También dispone de cierto tiempo para conversar de mujeres. Estuvo casado en dos ocasiones, pero no hablará de ellas sino de las mujeres que aparecen en algunos de sus novelistas preferidos del siglo xviii, como Fielding o Richardson, de quienes señala su capacidad para «retratar mujeres encantadoras; las más perfectas, a mi parecer, de toda nuestra literatura». Doyle admira a un tipo de mujer muy alejada de la mujer «inocente y sosa», complaciente, alabada con frecuencia en el xix. Reivindica más bien una mujer de mente activa, con principios fuertes, de forma de ser encantadora y elegante y poseedora de una «dulce autoestima». Es curioso que el mundo femenino aparezca en cambio tan de soslayo en su obra.
Otras baldas son más viriles. Le interesaban mucho las memorias militares —principalmente, francesas—. Opinaba que «las personas nunca son tan interesantes como cuando se ven llevadas al extremo, y nadie se ve más llevado al extremo que cuando su vida se halla en juego». También ocupan un lugar destacado los libros sobre Napoleón: la biografía de Scott, los tres volúmenes de su médico Bourrienne, la semblanza de Meneval o la de madame de Rémusat y el retrato que hizo de él Hippolyte Taine, un hombre que nunca lo conoció, en un libro que no trata directamente sobre Napoleón, pero que Doyle valora como «la más asombrosa» semblanza escrita sobre él.

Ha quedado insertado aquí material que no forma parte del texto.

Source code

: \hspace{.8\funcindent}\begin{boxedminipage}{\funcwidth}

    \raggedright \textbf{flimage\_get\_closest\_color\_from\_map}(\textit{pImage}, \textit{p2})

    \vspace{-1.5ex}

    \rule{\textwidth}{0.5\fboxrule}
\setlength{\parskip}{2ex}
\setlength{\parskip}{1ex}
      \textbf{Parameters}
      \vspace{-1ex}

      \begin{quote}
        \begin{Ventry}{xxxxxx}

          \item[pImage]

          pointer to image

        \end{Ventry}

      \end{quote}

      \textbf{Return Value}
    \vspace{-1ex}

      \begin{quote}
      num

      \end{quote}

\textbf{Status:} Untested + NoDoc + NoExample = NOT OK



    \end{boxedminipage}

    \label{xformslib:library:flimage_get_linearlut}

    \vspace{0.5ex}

Lector voraz de memorias del periodo napoleónico y de la época de Luis XIV, recomienda las memorias de Saint-Simon, las del pícaro duc de Roquelaure («no apta para señoras») o los ocho volúmenes de cartas de madame de Sévigné. Interesado por la historia y su épica —valoración que lo llevó a pensar que sus novelas históricas estaban muy por encima de su creación del dúo Holmes-Watson—, valora la historia que se aleja de la árida acumulación de datos. Como ejemplo de ello: Historia de nuestro tiempo, de McCarthy, e Historia de la Inglaterra en el siglo xix, de Leckey.
Poetas, pocos; libros de viajes, numerosos. Nos llevamos un puñado de buenas recomendaciones que bastarán para «que vea usted su estudio convertido en la cabina de un barco». Nos hablará, por supuesto, de Kipling, de Conrad, de Stevenson, del capitán Scott o de Bullen. Su colección ilustra su pasión por la aventura, el coraje y el desafío de la naturaleza. Es preciso recordar que Conan Doyle en su juventud viajó en calidad de médico durante siete meses en un ballenero rumbo al Ártico. Esa experiencia suscitará un apetito por narraciones de épicos aventureros. Otras exploraciones de carácter más puramente científico, como el Diario del viaje de un naturalista alrededor del mundo, de Darwin, o Viaje al archipiélago malayo, de Wallace, evidencian un gusto por la ciencia que incluye la botánica, la astronomía o, más tardíamente, la pseudociencia de la investigación paranormal. Que Holmes fuera versado en los más variados conocimientos tiene mucho que ver con la curiosidad distraída de Conan Doyle. Le gustaba tener nociones de un amplio abanico de disciplinas de las que esta reseña ha hecho una arbitraria selección.
Finalmente, uno no se va de la casa de Conan Doyle con las manos vacías. Escuchar a un lector apasionado abre el apetito y, se haya pescado poco o mucho, desde luego, resulta apetitoso. Con respecto a posibles incorrecciones, se disculpa: «Puede que haya algunos errores en lo que he dicho, pero ¿acaso no es el privilegio del conversador citar erróneamente?».